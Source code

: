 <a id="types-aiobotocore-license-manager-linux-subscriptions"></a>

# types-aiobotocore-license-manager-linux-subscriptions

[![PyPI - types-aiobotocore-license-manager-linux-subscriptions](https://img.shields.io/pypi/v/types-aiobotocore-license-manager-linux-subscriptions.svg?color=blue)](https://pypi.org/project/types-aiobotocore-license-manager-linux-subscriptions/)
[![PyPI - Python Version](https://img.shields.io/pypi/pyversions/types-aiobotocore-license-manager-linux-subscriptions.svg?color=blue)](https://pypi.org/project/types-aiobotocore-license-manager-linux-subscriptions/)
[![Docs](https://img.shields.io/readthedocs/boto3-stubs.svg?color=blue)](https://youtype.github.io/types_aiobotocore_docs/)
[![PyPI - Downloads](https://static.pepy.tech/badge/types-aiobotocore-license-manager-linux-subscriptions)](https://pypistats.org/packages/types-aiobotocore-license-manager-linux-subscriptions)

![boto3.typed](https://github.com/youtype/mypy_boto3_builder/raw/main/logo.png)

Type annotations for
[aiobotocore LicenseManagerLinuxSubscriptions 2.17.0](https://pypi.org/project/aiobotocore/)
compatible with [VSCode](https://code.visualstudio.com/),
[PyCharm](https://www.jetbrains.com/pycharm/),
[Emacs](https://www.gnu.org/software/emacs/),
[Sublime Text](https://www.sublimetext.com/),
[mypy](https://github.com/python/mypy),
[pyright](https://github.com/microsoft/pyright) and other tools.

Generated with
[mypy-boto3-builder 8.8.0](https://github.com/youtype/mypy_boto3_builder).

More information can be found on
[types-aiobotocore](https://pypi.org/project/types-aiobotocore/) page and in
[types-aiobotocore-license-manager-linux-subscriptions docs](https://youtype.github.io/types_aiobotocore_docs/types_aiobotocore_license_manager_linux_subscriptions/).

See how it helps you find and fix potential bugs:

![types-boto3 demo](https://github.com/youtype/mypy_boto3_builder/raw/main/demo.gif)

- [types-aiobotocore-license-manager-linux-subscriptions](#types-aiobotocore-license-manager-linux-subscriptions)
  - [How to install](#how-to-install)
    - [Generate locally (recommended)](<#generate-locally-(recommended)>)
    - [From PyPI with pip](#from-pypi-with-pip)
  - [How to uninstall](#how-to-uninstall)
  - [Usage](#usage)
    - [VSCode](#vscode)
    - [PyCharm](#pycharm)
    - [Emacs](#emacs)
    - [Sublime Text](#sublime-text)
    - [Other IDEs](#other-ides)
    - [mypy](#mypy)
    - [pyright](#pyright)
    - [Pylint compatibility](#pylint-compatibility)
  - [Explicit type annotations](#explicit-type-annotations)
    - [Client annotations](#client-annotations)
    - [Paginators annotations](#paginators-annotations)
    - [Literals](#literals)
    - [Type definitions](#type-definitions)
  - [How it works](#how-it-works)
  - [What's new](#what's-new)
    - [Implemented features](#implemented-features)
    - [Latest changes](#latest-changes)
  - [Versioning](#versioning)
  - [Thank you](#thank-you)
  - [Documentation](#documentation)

☆ ☆ ☆ ☆

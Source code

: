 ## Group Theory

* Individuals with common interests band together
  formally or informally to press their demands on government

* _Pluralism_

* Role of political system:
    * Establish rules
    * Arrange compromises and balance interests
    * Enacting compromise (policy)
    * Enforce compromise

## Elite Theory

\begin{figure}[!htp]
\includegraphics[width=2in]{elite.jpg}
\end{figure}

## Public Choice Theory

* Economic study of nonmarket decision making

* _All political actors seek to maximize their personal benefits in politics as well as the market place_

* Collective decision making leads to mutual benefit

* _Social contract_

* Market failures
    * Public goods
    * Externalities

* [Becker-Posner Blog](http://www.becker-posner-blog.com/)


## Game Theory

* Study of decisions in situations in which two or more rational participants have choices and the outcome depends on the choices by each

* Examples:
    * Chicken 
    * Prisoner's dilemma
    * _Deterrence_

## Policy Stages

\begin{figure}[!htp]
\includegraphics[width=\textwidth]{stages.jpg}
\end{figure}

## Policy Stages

☆ ☆ ☆ ☆

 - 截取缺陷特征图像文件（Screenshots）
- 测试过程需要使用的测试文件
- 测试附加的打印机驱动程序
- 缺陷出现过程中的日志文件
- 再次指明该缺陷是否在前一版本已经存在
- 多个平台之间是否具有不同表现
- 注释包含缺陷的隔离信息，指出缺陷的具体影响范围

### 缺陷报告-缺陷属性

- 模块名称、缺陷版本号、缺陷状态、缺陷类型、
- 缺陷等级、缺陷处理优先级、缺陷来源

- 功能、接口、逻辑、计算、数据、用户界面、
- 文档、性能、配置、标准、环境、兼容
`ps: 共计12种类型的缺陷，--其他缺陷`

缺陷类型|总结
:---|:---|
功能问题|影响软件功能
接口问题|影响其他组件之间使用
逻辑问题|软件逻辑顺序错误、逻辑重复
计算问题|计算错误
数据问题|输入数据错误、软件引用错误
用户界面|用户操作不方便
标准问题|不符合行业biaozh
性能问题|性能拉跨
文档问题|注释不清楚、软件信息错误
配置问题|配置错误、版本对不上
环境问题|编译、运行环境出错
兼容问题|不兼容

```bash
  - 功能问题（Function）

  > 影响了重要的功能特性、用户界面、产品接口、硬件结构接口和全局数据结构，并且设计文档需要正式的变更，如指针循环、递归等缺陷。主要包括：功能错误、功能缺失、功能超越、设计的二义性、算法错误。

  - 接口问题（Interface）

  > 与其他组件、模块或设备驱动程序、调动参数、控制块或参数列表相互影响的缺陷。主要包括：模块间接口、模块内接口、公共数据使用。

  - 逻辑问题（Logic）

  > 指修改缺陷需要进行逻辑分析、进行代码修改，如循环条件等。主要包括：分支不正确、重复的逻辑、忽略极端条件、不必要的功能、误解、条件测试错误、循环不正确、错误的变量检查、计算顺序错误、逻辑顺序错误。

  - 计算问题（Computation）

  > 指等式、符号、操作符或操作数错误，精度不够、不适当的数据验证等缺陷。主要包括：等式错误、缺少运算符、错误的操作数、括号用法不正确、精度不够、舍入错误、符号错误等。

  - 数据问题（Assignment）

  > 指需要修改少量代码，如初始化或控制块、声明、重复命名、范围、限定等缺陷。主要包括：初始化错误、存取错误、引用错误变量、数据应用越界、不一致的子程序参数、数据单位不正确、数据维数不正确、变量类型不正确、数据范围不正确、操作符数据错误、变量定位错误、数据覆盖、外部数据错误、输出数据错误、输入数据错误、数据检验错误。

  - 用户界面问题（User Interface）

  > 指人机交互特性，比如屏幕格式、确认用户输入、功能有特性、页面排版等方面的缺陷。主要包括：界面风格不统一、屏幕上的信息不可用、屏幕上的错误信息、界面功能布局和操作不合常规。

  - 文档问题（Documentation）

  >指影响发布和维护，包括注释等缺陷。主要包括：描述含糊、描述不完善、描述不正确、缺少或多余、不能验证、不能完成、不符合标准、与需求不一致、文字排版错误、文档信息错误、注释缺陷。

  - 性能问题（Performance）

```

☆ ☆ ☆ ☆

> **Exercise goal**
Report all lines of the data that include the word "making".

> **Exercise response**
* Economic study of nonmarket decision making
* Collective decision making leads to mutual benefit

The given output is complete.